— EXERCISE GOAL —
In the entries below, find the line with "大约十多年前吧, 张志东博主关于三维易辛模型精确解的博文 激辩猜想" and the line with "## 书籍: 张淑誉; 郝柏林——科学游击战士". Reproduce those two lines and every line between them exactly, and nothing more.

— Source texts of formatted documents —
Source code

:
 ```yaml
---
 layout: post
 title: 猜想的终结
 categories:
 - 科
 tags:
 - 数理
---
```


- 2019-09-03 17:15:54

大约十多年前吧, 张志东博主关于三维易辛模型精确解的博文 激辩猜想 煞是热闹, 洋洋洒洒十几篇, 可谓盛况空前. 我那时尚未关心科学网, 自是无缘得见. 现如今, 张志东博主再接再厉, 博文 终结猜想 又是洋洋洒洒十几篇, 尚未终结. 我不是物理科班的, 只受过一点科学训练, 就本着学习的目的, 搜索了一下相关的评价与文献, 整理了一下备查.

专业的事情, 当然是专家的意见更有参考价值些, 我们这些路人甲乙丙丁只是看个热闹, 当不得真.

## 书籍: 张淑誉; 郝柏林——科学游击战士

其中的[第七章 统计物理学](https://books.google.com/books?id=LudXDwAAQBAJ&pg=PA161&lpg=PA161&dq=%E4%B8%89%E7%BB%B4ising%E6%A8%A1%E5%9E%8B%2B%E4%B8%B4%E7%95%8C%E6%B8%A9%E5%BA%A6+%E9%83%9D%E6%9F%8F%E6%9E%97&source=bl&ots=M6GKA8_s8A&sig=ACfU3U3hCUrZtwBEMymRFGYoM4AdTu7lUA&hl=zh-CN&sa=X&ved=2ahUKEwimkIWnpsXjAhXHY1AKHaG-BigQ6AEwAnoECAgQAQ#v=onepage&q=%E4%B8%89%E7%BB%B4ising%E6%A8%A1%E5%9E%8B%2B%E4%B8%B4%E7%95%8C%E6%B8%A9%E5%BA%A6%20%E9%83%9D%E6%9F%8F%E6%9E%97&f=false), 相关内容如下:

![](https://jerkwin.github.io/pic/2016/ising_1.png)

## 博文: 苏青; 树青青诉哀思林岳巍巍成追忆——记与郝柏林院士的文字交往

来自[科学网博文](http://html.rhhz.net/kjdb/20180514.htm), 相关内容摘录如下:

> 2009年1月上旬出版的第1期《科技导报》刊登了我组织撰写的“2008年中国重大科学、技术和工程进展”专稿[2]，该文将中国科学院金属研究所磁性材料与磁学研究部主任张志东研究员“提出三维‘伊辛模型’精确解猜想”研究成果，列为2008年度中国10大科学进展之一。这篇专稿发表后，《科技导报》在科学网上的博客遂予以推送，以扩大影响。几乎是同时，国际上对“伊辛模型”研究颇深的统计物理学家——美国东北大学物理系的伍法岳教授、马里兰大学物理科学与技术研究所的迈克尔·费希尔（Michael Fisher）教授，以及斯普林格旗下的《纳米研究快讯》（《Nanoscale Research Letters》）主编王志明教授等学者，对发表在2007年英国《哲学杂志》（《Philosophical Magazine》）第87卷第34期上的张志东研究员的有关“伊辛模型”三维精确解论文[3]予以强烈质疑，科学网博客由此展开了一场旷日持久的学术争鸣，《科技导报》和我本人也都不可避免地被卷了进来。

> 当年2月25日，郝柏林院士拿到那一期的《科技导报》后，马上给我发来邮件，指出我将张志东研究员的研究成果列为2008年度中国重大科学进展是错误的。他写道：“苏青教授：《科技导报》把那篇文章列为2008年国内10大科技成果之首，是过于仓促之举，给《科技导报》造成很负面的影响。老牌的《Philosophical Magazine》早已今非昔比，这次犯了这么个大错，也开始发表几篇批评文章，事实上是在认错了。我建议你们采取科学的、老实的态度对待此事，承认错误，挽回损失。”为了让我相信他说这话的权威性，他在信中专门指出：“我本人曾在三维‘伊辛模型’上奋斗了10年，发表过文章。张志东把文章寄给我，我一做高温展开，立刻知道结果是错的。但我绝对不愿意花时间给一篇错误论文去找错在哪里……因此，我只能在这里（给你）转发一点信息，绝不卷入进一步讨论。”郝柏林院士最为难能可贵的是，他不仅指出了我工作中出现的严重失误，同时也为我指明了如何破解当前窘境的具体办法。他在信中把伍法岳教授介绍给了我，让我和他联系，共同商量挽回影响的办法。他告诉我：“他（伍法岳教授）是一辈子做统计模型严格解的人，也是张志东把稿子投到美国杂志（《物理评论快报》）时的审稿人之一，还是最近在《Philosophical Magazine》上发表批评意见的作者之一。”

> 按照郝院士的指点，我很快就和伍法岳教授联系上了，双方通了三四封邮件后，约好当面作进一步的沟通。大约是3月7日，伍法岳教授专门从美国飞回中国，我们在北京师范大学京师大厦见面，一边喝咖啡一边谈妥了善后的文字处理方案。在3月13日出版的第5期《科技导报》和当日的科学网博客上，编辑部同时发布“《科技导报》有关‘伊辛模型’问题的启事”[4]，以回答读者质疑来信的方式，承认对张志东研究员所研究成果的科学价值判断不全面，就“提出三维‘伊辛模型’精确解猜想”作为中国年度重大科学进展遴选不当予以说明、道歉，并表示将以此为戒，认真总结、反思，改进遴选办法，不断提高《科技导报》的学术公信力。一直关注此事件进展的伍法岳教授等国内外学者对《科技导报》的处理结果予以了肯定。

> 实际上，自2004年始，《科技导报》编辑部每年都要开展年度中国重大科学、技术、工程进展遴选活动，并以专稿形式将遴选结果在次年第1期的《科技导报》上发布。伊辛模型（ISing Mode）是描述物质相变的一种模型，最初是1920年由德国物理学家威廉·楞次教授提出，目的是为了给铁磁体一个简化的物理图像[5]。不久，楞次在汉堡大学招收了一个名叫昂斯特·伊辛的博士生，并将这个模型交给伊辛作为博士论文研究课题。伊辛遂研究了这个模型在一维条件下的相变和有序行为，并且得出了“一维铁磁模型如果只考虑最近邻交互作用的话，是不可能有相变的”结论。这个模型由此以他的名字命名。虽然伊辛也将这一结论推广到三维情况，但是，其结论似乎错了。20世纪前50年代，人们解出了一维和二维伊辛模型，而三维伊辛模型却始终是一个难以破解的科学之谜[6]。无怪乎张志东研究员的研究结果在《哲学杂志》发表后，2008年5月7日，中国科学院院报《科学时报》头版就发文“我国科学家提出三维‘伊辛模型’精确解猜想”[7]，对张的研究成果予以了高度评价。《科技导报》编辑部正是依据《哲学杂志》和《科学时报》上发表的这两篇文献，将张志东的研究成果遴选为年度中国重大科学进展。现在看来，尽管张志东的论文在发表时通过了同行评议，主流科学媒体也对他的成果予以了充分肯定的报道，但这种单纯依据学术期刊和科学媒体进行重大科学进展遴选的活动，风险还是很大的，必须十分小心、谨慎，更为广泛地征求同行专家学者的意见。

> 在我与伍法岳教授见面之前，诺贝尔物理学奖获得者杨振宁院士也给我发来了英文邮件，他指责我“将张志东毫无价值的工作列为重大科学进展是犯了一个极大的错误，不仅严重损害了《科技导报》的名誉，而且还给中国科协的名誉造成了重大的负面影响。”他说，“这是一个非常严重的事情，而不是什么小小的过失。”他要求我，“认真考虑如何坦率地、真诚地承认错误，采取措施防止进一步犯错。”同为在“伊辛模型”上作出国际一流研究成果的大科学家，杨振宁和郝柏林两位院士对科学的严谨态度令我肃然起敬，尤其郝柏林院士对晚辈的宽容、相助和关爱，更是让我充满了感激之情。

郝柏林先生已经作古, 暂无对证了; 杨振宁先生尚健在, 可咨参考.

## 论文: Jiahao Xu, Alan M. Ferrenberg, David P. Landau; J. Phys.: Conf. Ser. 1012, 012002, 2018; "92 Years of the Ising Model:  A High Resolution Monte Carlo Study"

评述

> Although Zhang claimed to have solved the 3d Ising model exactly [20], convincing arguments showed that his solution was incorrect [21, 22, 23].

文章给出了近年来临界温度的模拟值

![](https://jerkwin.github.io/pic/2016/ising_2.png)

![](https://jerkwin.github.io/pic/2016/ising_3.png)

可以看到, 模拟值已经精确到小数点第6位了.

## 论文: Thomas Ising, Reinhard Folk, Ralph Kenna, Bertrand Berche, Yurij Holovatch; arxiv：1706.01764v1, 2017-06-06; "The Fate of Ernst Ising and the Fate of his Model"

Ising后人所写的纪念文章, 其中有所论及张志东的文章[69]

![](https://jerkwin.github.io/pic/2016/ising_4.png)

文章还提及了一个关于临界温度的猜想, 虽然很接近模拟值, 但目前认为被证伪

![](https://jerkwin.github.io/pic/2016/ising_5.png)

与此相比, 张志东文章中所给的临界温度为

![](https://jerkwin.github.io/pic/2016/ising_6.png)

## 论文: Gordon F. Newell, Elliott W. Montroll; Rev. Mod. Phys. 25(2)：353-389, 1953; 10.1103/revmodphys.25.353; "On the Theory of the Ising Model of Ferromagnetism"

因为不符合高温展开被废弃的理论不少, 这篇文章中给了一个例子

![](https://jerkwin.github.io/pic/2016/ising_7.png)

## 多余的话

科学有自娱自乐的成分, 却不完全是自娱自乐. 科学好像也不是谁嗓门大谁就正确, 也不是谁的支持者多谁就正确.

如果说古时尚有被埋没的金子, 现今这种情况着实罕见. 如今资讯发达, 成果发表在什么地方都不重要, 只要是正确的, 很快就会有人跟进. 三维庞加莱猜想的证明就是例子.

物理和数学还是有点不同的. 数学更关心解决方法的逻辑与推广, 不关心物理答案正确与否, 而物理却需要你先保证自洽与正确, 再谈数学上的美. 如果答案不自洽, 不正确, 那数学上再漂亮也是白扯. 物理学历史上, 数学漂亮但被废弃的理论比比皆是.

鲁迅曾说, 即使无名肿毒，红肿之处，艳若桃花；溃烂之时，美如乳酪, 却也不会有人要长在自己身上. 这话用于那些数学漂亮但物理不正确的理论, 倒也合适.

— OUTPUT BELOW —
大约十多年前吧, 张志东博主关于三维易辛模型精确解的博文 激辩猜想 煞是热闹, 洋洋洒洒十几篇, 可谓盛况空前. 我那时尚未关心科学网, 自是无缘得见. 现如今, 张志东博主再接再厉, 博文 终结猜想 又是洋洋洒洒十几篇, 尚未终结. 我不是物理科班的, 只受过一点科学训练, 就本着学习的目的, 搜索了一下相关的评价与文献, 整理了一下备查.

专业的事情, 当然是专家的意见更有参考价值些, 我们这些路人甲乙丙丁只是看个热闹, 当不得真.

## 书籍: 张淑誉; 郝柏林——科学游击战士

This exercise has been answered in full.